··· Materials provided

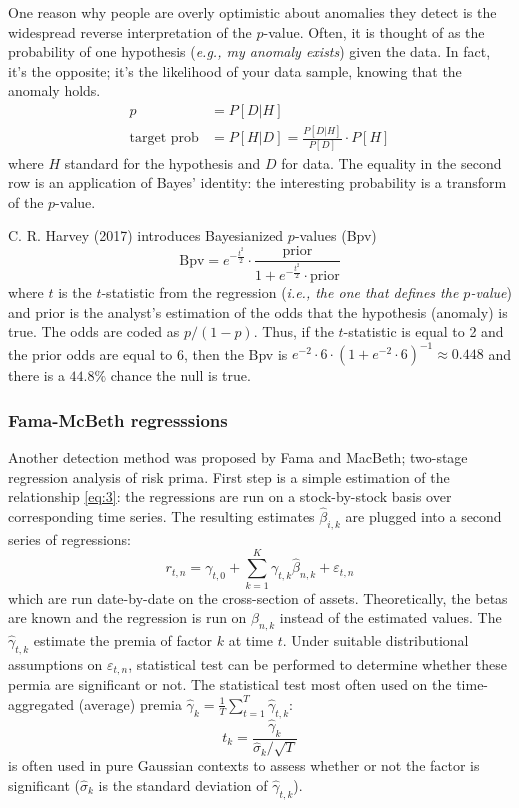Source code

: One reason why people are overly optimistic about anomalies they detect is the widespread reverse interpretation of the $p$-value. Often, it is thought of as the probability of one hypothesis (\textit{e.g., my anomaly exists}) given the data. In fact, it's the opposite; it's the likelihood of your data sample, knowing that the anomaly holds.
\begin{align*}
    p & = P[D|H] \\
    \text{target prob} & = P[H|D]= \frac{P[D|H]}{P[D]} \cdot P[H]
\end{align*}
where $H$ standard for the hypothesis and $D$ for data. The equality in the second row is an application of Bayes' identity: the interesting probability is a transform of the $p$-value.

C. R. Harvey (2017) introduces Bayesianized $p$-values (Bpv)
\begin{equation*}
    \text{Bpv} = e^{ -\frac{t^{2}}{2} } \cdot \frac{\text{prior}}{1 + e^{ -\frac{t^{2}}{2} } \cdot \text{prior}}
\end{equation*}
where $t$ is the $t$-statistic from the regression (\textit{i.e., the one that defines the $p$-value}) and prior is the analyst's estimation of the odds that the hypothesis (anomaly) is true. The odds are coded as $p/(1-p)$. Thus, if the $t$-statistic is equal to 2 and the prior odds are equal to 6, then the Bpv is $e^{ -2 } \cdot 6 \cdot (1 + e^{ -2 } \cdot 6)^{-1} \approx 0.448$ and there is a $44.8\%$ chance the null is true. 

\subsubsection{Fama-McBeth regresssions}
Another detection method was proposed by Fama and MacBeth; two-stage regression analysis of risk prima. First step is a simple estimation of the relationship \eqref{eq:3}: the regressions are run on a stock-by-stock basis over corresponding time series. The resulting estimates $\hat{\beta}_{i,k}$ are plugged into a second series of regressions: 
\begin{equation*}
    r_{t,n} = \gamma _{t,0} + \sum _{k=1}^{K} \gamma _{t,k} \hat{\beta}_{n,k} + \varepsilon_{t,n}
\end{equation*}
which are run date-by-date on the cross-section of assets. Theoretically, the betas are known and the regression is run on $\beta _{n,k}$ instead of the estimated values. The $\hat{\gamma}_{t,k}$ estimate the premia of factor $k$ at time $t$. Under suitable distributional assumptions on $\varepsilon_{t,n}$, statistical test can be performed to determine whether these permia are significant or not. The statistical test most often used on the time-aggregated (average) premia $\hat{\gamma }_k = \frac{1}{T} \sum _{t=1}^{T} \hat{\gamma }_{t,k}$:
\begin{equation*}
    t_{k} = \frac{\hat{\gamma}_{k}}{\hat{\sigma}_{k}/\sqrt{T}} 
\end{equation*}
is often used in pure Gaussian contexts to assess whether or not the factor is significant ($\hat{\sigma }_k$ is the standard deviation of $\hat{\gamma}_{t,k}$).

······

Above are records to transcribe exactly; leave their pictures out.

▶ _Exercise solution_:
Source code

: One reason why people are overly optimistic about anomalies they detect is the widespread reverse interpretation of the $p$-value. Often, it is thought of as the probability of one hypothesis (\textit{e.g., my anomaly exists}) given the data. In fact, it's the opposite; it's the likelihood of your data sample, knowing that the anomaly holds.
\begin{align*}
    p & = P[D|H] \\
    \text{target prob} & = P[H|D]= \frac{P[D|H]}{P[D]} \cdot P[H]
\end{align*}
where $H$ standard for the hypothesis and $D$ for data. The equality in the second row is an application of Bayes' identity: the interesting probability is a transform of the $p$-value.

C. R. Harvey (2017) introduces Bayesianized $p$-values (Bpv)
\begin{equation*}
    \text{Bpv} = e^{ -\frac{t^{2}}{2} } \cdot \frac{\text{prior}}{1 + e^{ -\frac{t^{2}}{2} } \cdot \text{prior}}
\end{equation*}
where $t$ is the $t$-statistic from the regression (\textit{i.e., the one that defines the $p$-value}) and prior is the analyst's estimation of the odds that the hypothesis (anomaly) is true. The odds are coded as $p/(1-p)$. Thus, if the $t$-statistic is equal to 2 and the prior odds are equal to 6, then the Bpv is $e^{ -2 } \cdot 6 \cdot (1 + e^{ -2 } \cdot 6)^{-1} \approx 0.448$ and there is a $44.8\%$ chance the null is true. 

\subsubsection{Fama-McBeth regresssions}
Another detection method was proposed by Fama and MacBeth; two-stage regression analysis of risk prima. First step is a simple estimation of the relationship \eqref{eq:3}: the regressions are run on a stock-by-stock basis over corresponding time series. The resulting estimates $\hat{\beta}_{i,k}$ are plugged into a second series of regressions: 
\begin{equation*}
    r_{t,n} = \gamma _{t,0} + \sum _{k=1}^{K} \gamma _{t,k} \hat{\beta}_{n,k} + \varepsilon_{t,n}
\end{equation*}
which are run date-by-date on the cross-section of assets. Theoretically, the betas are known and the regression is run on $\beta _{n,k}$ instead of the estimated values. The $\hat{\gamma}_{t,k}$ estimate the premia of factor $k$ at time $t$. Under suitable distributional assumptions on $\varepsilon_{t,n}$, statistical test can be performed to determine whether these permia are significant or not. The statistical test most often used on the time-aggregated (average) premia $\hat{\gamma }_k = \frac{1}{T} \sum _{t=1}^{T} \hat{\gamma }_{t,k}$:
\begin{equation*}
    t_{k} = \frac{\hat{\gamma}_{k}}{\hat{\sigma}_{k}/\sqrt{T}} 
\end{equation*}
is often used in pure Gaussian contexts to assess whether or not the factor is significant ($\hat{\sigma }_k$ is the standard deviation of $\hat{\gamma}_{t,k}$).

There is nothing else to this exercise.